A method for making small lead objects such as bullets. Lead is melted and while in a molten state is pumped through a metering device that regulates the amount fed into a die where it solidifies. Force is immediately applied to the still-soft lead to form the hard bullet.

Patent
   4782885
Priority
Dec 03 1984
Filed
Jan 20 1988
Issued
Nov 08 1988
Expiry
Nov 08 2005
Assg.orig
Entity
Small
4
4
EXPIRED
1. A method for producing a small lead object such as a bullet comprising: supplying a predetermined amount of suitable lubricant into a forming die; controllably supplying lead in a flowable state to the forming die allowing the lead to start solidifying; applying high pressure to the lead in the forming die while the lead in still in a plastic state so as to form the lead object and force lubricant into its surface; and ejecting the formed lead object from the forming die.
2. The method of claim 1 in which the high pressure applied to the lead in the forming die is approximately 35,000 pounds per square inch.
3. The method of claim 1 in which the forming die has two open ends with a first and second ram punch moveable into and out of each of the openings, and the lubricant is supplied to the die in the vicinity of one of the open ends, and the pressure is applied to the lead in the die by controllably moving the ram punches into and out of their respective openings.
4. The method of claim 3 and comprising the further steps of: moving the first ram punch into the forming die to force the lubricant into the die; locking the first ram punch in a forming position after the lubricant is forced into the die; and moving the second ram punch into the die to form the lead object.

This application is a division of U.S. application Ser. No. 677,512 filed Dec. 3, 1984 and now U.S. Pat. No. 4,721,147, issued Jan. 26, 1988.

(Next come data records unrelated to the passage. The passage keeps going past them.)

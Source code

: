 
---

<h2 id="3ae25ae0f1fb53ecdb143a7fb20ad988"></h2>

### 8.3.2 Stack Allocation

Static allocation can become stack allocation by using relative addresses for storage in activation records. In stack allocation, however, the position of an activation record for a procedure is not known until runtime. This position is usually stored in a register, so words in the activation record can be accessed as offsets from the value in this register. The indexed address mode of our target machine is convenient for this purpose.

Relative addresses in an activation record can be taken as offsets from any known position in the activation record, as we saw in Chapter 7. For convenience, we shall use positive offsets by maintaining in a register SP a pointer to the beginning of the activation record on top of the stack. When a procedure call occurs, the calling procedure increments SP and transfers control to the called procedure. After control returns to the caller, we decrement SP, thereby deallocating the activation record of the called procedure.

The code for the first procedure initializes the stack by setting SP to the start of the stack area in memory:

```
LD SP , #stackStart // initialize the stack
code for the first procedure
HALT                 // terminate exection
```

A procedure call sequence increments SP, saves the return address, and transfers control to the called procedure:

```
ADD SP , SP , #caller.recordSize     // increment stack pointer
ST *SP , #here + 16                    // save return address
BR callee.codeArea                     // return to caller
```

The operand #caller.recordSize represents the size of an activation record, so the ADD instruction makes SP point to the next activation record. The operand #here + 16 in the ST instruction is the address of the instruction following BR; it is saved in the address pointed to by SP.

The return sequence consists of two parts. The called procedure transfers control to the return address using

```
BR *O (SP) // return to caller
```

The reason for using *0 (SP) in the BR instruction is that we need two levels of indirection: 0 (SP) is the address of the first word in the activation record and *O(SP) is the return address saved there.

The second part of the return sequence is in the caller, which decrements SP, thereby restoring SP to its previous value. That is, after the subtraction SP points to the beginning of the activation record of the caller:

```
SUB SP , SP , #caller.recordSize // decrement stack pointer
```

Typically, commercial processes for making lead bullets employ an extrusion process to form a continuous ribbon of lead which can then be cut off into individual pieces which pieces are then swaged to form bullets. Machines for performing the typical commercial process are quite expensive, and they require several handling steps of the lead throughout the process. This extra handling further adds to the cost of manufacture of the bullets. This typical process results in what are known as soft bullets.

Because soft bullets leave lead deposits in the barrel of the gun, hard bullets are preferred over the soft bullets. However, hard bullets must be produced by a cast process in which molten lead is poured into molds and allowed to solidify. Such processes are relatively slow, and bullets produced by the casting process are therefore more expensive.

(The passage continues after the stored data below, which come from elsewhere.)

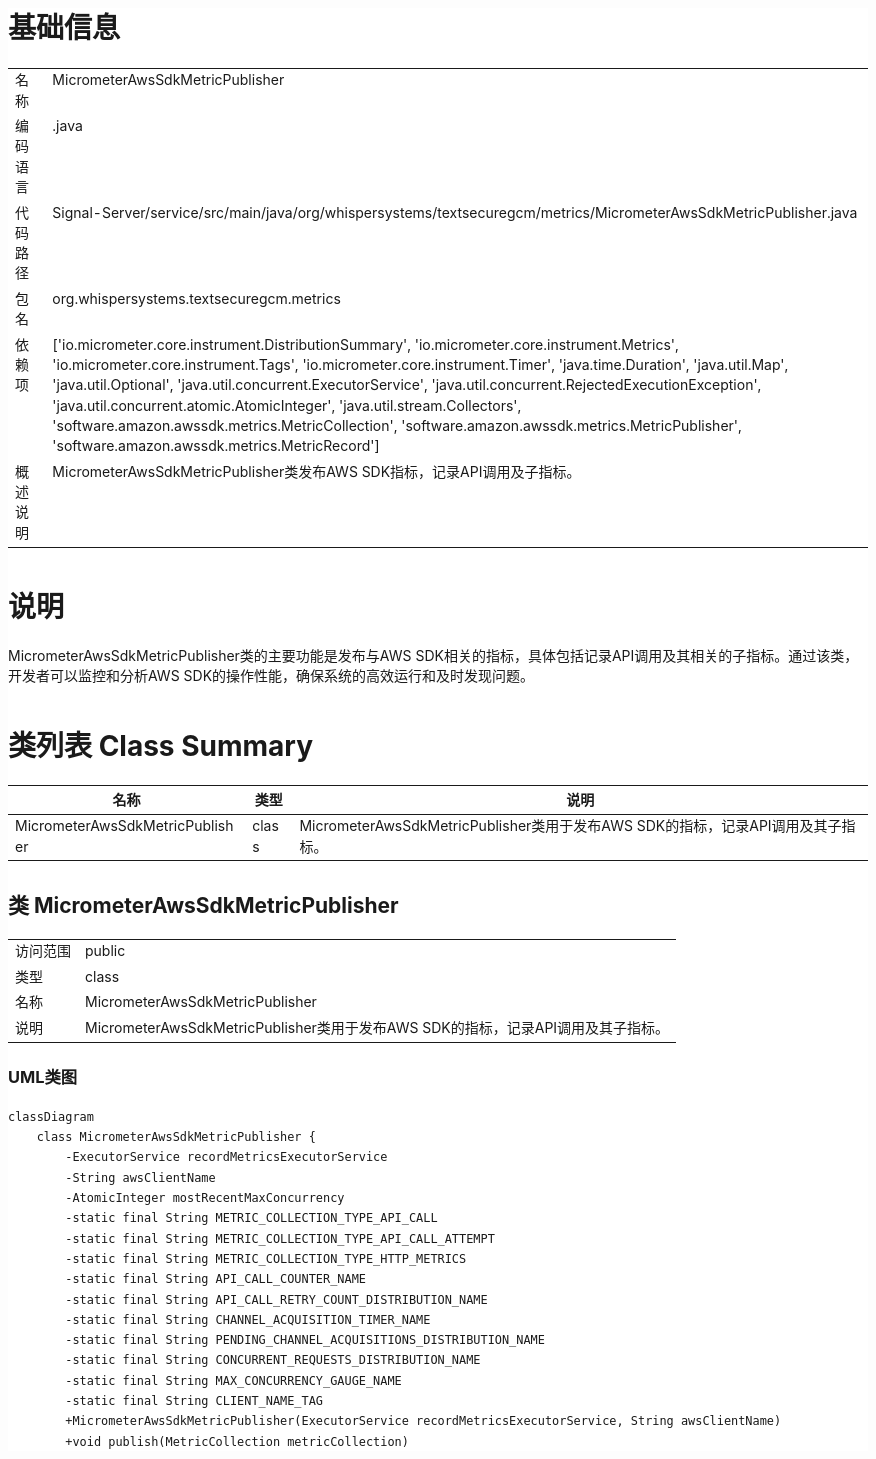 # 基础信息

|      |      |
|------|------|
| 名称 | MicrometerAwsSdkMetricPublisher |
| 编码语言 | .java |
| 代码路径 | Signal-Server/service/src/main/java/org/whispersystems/textsecuregcm/metrics/MicrometerAwsSdkMetricPublisher.java |
| 包名 | org.whispersystems.textsecuregcm.metrics |
| 依赖项 | ['io.micrometer.core.instrument.DistributionSummary', 'io.micrometer.core.instrument.Metrics', 'io.micrometer.core.instrument.Tags', 'io.micrometer.core.instrument.Timer', 'java.time.Duration', 'java.util.Map', 'java.util.Optional', 'java.util.concurrent.ExecutorService', 'java.util.concurrent.RejectedExecutionException', 'java.util.concurrent.atomic.AtomicInteger', 'java.util.stream.Collectors', 'software.amazon.awssdk.metrics.MetricCollection', 'software.amazon.awssdk.metrics.MetricPublisher', 'software.amazon.awssdk.metrics.MetricRecord'] |
| 概述说明 | MicrometerAwsSdkMetricPublisher类发布AWS SDK指标，记录API调用及子指标。 |

# 说明

MicrometerAwsSdkMetricPublisher类的主要功能是发布与AWS SDK相关的指标，具体包括记录API调用及其相关的子指标。通过该类，开发者可以监控和分析AWS SDK的操作性能，确保系统的高效运行和及时发现问题。

# 类列表 Class Summary

| 名称   | 类型  | 说明 |
|-------|------|-------------|
| MicrometerAwsSdkMetricPublisher | class | MicrometerAwsSdkMetricPublisher类用于发布AWS SDK的指标，记录API调用及其子指标。 |



## 类 MicrometerAwsSdkMetricPublisher

|      |      |
|------|------|
| 访问范围 | public |
| 类型 | class |
| 名称 | MicrometerAwsSdkMetricPublisher |
| 说明 | MicrometerAwsSdkMetricPublisher类用于发布AWS SDK的指标，记录API调用及其子指标。 |


### UML类图

```mermaid
classDiagram
    class MicrometerAwsSdkMetricPublisher {
        -ExecutorService recordMetricsExecutorService
        -String awsClientName
        -AtomicInteger mostRecentMaxConcurrency
        -static final String METRIC_COLLECTION_TYPE_API_CALL
        -static final String METRIC_COLLECTION_TYPE_API_CALL_ATTEMPT
        -static final String METRIC_COLLECTION_TYPE_HTTP_METRICS
        -static final String API_CALL_COUNTER_NAME
        -static final String API_CALL_RETRY_COUNT_DISTRIBUTION_NAME
        -static final String CHANNEL_ACQUISITION_TIMER_NAME
        -static final String PENDING_CHANNEL_ACQUISITIONS_DISTRIBUTION_NAME
        -static final String CONCURRENT_REQUESTS_DISTRIBUTION_NAME
        -static final String MAX_CONCURRENCY_GAUGE_NAME
        -static final String CLIENT_NAME_TAG
        +MicrometerAwsSdkMetricPublisher(ExecutorService recordMetricsExecutorService, String awsClientName)
        +void publish(MetricCollection metricCollection)
```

There is therefore a need for a process and a machine which can produce hard bullets at a rate comparable to the commercially typical commercial extrusion process and at a competitive cost.

The method and apparatus of the invention provide a way of producing hard lead bullets at a lower cost and at rates comparable to the typical extrusion process. Using the process of the invention, lead in a molten state is pumped through a metering device that regulates the amount of lead fed into one or more dies. When injected into the dies, the molten lead solidifies, and it is immediately swaged by the application of extremely high pressure. As a part of the process, a lubricant is injected into the die prior to metering the molten lead into the die, and when pressure is applied to the solidified but still soft lead, the lubricant is forced into the surface of the bullet. With the process of the invention, the lead is not handled from the time it is placed into a melter until the formed bullet is ejected from the forming dies.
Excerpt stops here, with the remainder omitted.